WHAT IS REQUIRED → Below are the entries; return every line among them that holds the word "available".

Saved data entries
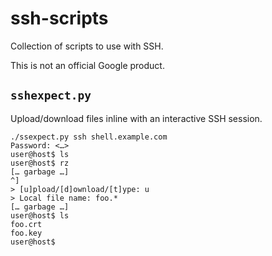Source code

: # ssh-scripts

Collection of scripts to use with SSH.

This is not an official Google product.

## `sshexpect.py`

Upload/download files inline with an interactive SSH session.

```
./ssexpect.py ssh shell.example.com
Password: <…>
user@host$ ls
user@host$ rz
[… garbage …]
^]
> [u]pload/[d]ownload/[t]ype: u
> Local file name: foo.*
[… garbage …]
user@host$ ls
foo.crt
foo.key
user@host$
```
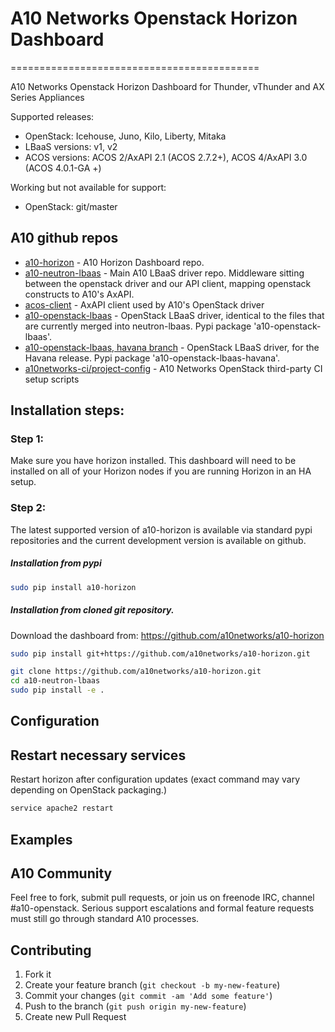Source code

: # A10 Networks Openstack Horizon Dashboard
===========================================

A10 Networks Openstack Horizon Dashboard for Thunder, vThunder and AX Series Appliances

Supported releases:

* OpenStack: Icehouse, Juno, Kilo, Liberty, Mitaka
* LBaaS versions: v1, v2
* ACOS versions: ACOS 2/AxAPI 2.1 (ACOS 2.7.2+), ACOS 4/AxAPI 3.0 (ACOS 4.0.1-GA +)

Working but not available for support:

* OpenStack: git/master

## A10 github repos

- [a10-horizon](https://github.com/a10networks/a10-horizon) - A10 Horizon Dashboard repo.
- [a10-neutron-lbaas](https://github.com/a10networks/a10-neutron-lbaas) - Main A10 LBaaS driver repo. Middleware sitting between the
openstack driver and our API client, mapping openstack constructs to A10's AxAPI.
- [acos-client](https://github.com/a10networks/acos-client) - AxAPI client used by A10's OpenStack driver
- [a10-openstack-lbaas](https://github.com/a10networks/a10-openstack-lbaas) - OpenStack LBaaS driver,
identical to the files that are currently merged into neutron-lbaas.  Pypi package
'a10-openstack-lbaas'.
- [a10-openstack-lbaas, havana branch](https://github.com/a10networks/a10-openstack-lbaas/tree/havana) - OpenStack
LBaaS driver, for the Havana release.  Pypi package 'a10-openstack-lbaas-havana'.
- [a10networks-ci/project-config](https://github.com/a10networks-ci/project-config) - A10 Networks OpenStack third-party CI setup scripts


## Installation steps:

### Step 1:

Make sure you have horizon installed.  This dashboard will need to be installed on all of your Horizon nodes if you are running Horizon in an HA setup.


### Step 2:

The latest supported version of a10-horizon is available via standard pypi repositories and the current development version is available on github.

##### Installation from pypi
```sh
sudo pip install a10-horizon
```

##### Installation from cloned git repository.

Download the dashboard from: <https://github.com/a10networks/a10-horizon>



```sh
sudo pip install git+https://github.com/a10networks/a10-horizon.git
```

```sh
git clone https://github.com/a10networks/a10-horizon.git
cd a10-neutron-lbaas
sudo pip install -e .
```

## Configuration

## Restart necessary services

Restart horizon after configuration updates (exact command may vary depending
  on OpenStack packaging.)

```sh
service apache2 restart
```

## Examples

## A10 Community

Feel free to fork, submit pull requests, or join us on freenode IRC, channel #a10-openstack. Serious support escalations and formal feature requests must
still go through standard A10 processes.

## Contributing

1. Fork it
2. Create your feature branch (`git checkout -b my-new-feature`)
3. Commit your changes (`git commit -am 'Add some feature'`)
4. Push to the branch (`git push origin my-new-feature`)
5. Create new Pull Request

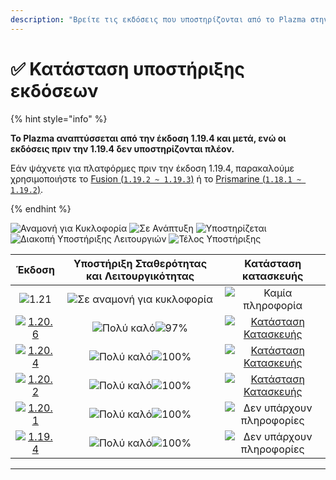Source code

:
 ```yaml
---
description: "Βρείτε τις εκδόσεις που υποστηρίζονται από το Plazma στην Minecraft: Java Edition."
---
```


# ✅ Κατάσταση υποστήριξης εκδόσεων

{% hint style="info" %}

**Το Plazma αναπτύσσεται από την έκδοση 1.19.4 και μετά, ενώ οι εκδόσεις πριν την 1.19.4 δεν υποστηρίζονται πλέον.**

Εάν ψάχνετε για πλατφόρμες πριν την έκδοση 1.19.4, παρακαλούμε χρησιμοποιήστε το [Fusion (`1.19.2 ~ 1.19.3`)](https://github.com/RuinedTechnologyUnify/Fusion) ή το [Prismarine (`1.18.1 ~ 1.19.2`)](https://github.com/PrismarineTeam/Prismarine).

{% endhint %}

[wtr]: https://badge.plazmamc.org/0/Σε%20αναμονή%20κυκλοφορίας
[idv]: https://badge.plazmamc.org/1/Σε_Ανάπτυξη
[atv]: https://badge.plazmamc.org/2/Υποστηρίζεται
[fse]: https://badge.plazmamc.org/6/Διακοπή_Υποστήριξης_Λειτουργιών
[eol]: https://badge.plazmamc.org/4/Τέλος_Υποστήριξης
[ukn]: <https://badge.plazmamc.org/0/Δεν υπάρχουν πληροφορίες>
[vgd]: <https://badge.plazmamc.org/1/Πολύ καλό>
[mid]: https://badge.plazmamc.org/6/Κανονικό
[100]: https://badge.plazmamc.org/percent/100

![Αναμονή για Κυκλοφορία][wtr] ![Σε Ανάπτυξη][idv] ![Υποστηρίζεται][atv] ![Διακοπή Υποστήριξης Λειτουργιών][fse] ![Τέλος Υποστήριξης][eol]

|                                       Έκδοση                                      |          Υποστήριξη Σταθερότητας και Λειτουργικότητας          |                                              Κατάσταση κατασκευής                                             |
| :-------------------------------------------------------------------------------: | :------------------------------------------------------------: | :-----------------------------------------------------------------------------------------------------------: |
|                     ![1.21](https://badge.plazmamc.org/0/1.21)                    |                ![Σε αναμονή για κυκλοφορία][wtr]               |                                            ![Καμία πληροφορία](ukn)                                           |
| [![1.20.6](https://badge.plazmamc.org/2/1.20.6)](https://git.plazmamc.org/1.20.6) | ![Πολύ καλό][vgd]![97%](https://badge.plazmamc.org/percent/97) | [![Κατάσταση Κατασκευής](https://build.plazmamc.org/1.20.6)](https://build.plazmamc.org/1.20.6?redirect=true) |
| [![1.20.4](https://badge.plazmamc.org/6/1.20.4)](https://git.plazmamc.org/1.20.4) |                  ![Πολύ καλό][vgd]![100%][100]                 | [![Κατάσταση Κατασκευής](https://build.plazmamc.org/1.20.4)](https://build.plazmamc.org/1.20.4?redirect=true) |
| [![1.20.2](https://badge.plazmamc.org/4/1.20.2)](https://git.plazmamc.org/1.20.2) |                  ![Πολύ καλό][vgd]![100%][100]                 | [![Κατάσταση Κατασκευής](https://build.plazmamc.org/1.20.2)](https://build.plazmamc.org/1.20.2?redirect=true) |
| [![1.20.1](https://badge.plazmamc.org/4/1.20.1)](https://git.plazmamc.org/1.20.1) |                  ![Πολύ καλό][vgd]![100%][100]                 |                                        ![Δεν υπάρχουν πληροφορίες][ukn]                                       |
| [![1.19.4](https://badge.plazmamc.org/4/1.19.4)](https://git.plazmamc.org/1.19.4) |                  ![Πολύ καλό][vgd]![100%][100]                 |                                        ![Δεν υπάρχουν πληροφορίες][ukn]                                       |

***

REPLY →
Working but not available for support:
The latest supported version of a10-horizon is available via standard pypi repositories and the current development version is available on github.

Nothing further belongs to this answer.